*Provided entries:*

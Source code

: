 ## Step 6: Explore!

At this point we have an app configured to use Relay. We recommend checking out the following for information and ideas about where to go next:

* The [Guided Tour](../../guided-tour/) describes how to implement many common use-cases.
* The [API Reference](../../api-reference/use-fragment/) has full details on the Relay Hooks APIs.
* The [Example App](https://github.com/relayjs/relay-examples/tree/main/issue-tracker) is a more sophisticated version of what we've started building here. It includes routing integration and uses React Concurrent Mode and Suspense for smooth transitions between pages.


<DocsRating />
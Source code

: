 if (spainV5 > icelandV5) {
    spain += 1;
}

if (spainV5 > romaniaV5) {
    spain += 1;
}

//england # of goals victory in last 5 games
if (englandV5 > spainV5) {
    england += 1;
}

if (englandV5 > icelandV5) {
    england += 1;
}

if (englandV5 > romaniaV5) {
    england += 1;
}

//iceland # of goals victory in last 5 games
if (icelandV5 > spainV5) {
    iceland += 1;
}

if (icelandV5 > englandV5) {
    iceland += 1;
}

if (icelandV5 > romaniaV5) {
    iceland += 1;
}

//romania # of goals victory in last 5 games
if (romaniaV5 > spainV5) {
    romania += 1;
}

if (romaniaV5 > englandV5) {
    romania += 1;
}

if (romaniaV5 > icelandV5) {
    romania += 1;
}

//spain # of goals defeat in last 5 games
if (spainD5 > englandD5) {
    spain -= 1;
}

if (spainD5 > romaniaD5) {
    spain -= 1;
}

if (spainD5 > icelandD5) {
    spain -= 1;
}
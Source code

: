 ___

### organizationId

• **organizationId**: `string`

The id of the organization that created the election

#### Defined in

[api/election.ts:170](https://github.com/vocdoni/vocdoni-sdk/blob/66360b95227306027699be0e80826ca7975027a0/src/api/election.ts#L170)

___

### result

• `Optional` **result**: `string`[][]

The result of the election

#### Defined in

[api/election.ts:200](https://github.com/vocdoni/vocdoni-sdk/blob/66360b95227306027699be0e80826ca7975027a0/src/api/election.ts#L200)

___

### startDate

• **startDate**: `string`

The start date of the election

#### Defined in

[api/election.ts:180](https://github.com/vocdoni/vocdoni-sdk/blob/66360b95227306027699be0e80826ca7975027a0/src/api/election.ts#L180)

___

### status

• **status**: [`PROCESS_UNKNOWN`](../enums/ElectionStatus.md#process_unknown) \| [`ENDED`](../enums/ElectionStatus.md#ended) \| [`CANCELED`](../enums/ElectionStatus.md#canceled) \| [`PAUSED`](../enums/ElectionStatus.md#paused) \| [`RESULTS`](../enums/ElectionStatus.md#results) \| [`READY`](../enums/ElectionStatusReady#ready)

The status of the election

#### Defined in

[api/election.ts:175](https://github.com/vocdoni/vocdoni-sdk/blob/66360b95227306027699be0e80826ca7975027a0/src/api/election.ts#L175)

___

*Task goal:* Reproduce every record exactly, line by line.

*Your solution:*
Source code

: ## Step 6: Explore!

At this point we have an app configured to use Relay. We recommend checking out the following for information and ideas about where to go next:

* The [Guided Tour](../../guided-tour/) describes how to implement many common use-cases.
* The [API Reference](../../api-reference/use-fragment/) has full details on the Relay Hooks APIs.
* The [Example App](https://github.com/relayjs/relay-examples/tree/main/issue-tracker) is a more sophisticated version of what we've started building here. It includes routing integration and uses React Concurrent Mode and Suspense for smooth transitions between pages.


<DocsRating />
Source code

: if (spainV5 > icelandV5) {
    spain += 1;
}

if (spainV5 > romaniaV5) {
    spain += 1;
}

//england # of goals victory in last 5 games
if (englandV5 > spainV5) {
    england += 1;
}

if (englandV5 > icelandV5) {
    england += 1;
}

if (englandV5 > romaniaV5) {
    england += 1;
}

//iceland # of goals victory in last 5 games
if (icelandV5 > spainV5) {
    iceland += 1;
}

if (icelandV5 > englandV5) {
    iceland += 1;
}

if (icelandV5 > romaniaV5) {
    iceland += 1;
}

//romania # of goals victory in last 5 games
if (romaniaV5 > spainV5) {
    romania += 1;
}

if (romaniaV5 > englandV5) {
    romania += 1;
}

if (romaniaV5 > icelandV5) {
    romania += 1;
}

//spain # of goals defeat in last 5 games
if (spainD5 > englandD5) {
    spain -= 1;
}

if (spainD5 > romaniaD5) {
    spain -= 1;
}

if (spainD5 > icelandD5) {
    spain -= 1;
}
Source code

: ___

### organizationId

• **organizationId**: `string`

The id of the organization that created the election

#### Defined in

[api/election.ts:170](https://github.com/vocdoni/vocdoni-sdk/blob/66360b95227306027699be0e80826ca7975027a0/src/api/election.ts#L170)

___

### result

• `Optional` **result**: `string`[][]

The result of the election

#### Defined in

[api/election.ts:200](https://github.com/vocdoni/vocdoni-sdk/blob/66360b95227306027699be0e80826ca7975027a0/src/api/election.ts#L200)

___

### startDate

• **startDate**: `string`

The start date of the election

#### Defined in

[api/election.ts:180](https://github.com/vocdoni/vocdoni-sdk/blob/66360b95227306027699be0e80826ca7975027a0/src/api/election.ts#L180)

___

### status

• **status**: [`PROCESS_UNKNOWN`](../enums/ElectionStatus.md#process_unknown) \| [`ENDED`](../enums/ElectionStatus.md#ended) \| [`CANCELED`](../enums/ElectionStatus.md#canceled) \| [`PAUSED`](../enums/ElectionStatus.md#paused) \| [`RESULTS`](../enums/ElectionStatus.md#results) \| [`READY`](../enums/ElectionStatusReady#ready)

The status of the election

#### Defined in

[api/election.ts:175](https://github.com/vocdoni/vocdoni-sdk/blob/66360b95227306027699be0e80826ca7975027a0/src/api/election.ts#L175)

___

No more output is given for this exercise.